[[ Supplied data, beginning ]]

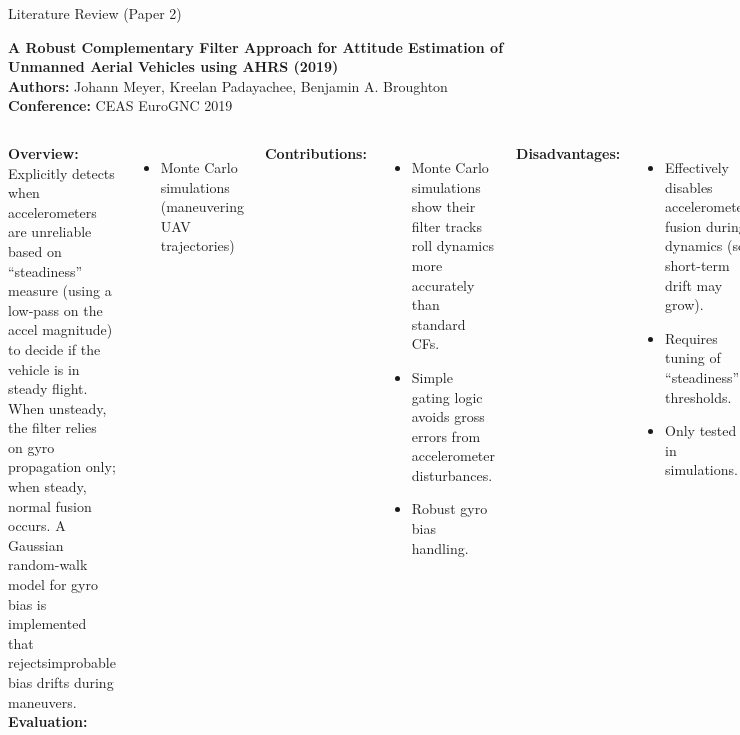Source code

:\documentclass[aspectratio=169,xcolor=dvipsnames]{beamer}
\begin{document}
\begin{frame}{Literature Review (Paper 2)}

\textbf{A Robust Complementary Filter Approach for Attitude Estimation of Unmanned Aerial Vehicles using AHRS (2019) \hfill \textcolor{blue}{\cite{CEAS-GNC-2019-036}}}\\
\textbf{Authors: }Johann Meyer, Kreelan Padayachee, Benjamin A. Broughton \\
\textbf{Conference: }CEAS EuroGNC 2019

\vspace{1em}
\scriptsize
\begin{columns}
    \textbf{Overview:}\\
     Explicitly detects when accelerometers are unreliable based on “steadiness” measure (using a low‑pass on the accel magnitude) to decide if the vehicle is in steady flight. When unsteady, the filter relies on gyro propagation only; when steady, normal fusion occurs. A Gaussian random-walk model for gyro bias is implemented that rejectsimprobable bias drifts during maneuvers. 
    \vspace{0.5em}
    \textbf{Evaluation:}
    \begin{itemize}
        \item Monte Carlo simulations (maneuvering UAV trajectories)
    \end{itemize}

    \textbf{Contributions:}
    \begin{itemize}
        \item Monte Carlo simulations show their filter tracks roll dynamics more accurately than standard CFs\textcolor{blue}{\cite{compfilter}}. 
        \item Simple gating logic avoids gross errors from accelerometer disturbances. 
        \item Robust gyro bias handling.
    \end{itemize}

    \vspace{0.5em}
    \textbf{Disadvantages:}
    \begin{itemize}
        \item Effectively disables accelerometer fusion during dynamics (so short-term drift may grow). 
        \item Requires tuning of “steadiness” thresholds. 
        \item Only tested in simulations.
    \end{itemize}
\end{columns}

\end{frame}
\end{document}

[[ Supplied data, end ]]
[[ Supplied data, beginning ]]

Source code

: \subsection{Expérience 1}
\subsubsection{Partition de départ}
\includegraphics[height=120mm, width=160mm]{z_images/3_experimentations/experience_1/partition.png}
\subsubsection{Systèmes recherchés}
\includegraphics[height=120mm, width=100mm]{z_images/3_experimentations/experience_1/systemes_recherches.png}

[[ Supplied data, end ]]

__Assignment__.
Each line above that contains "frame" counts once; report the resulting number and nothing else.

__Answer section__.
2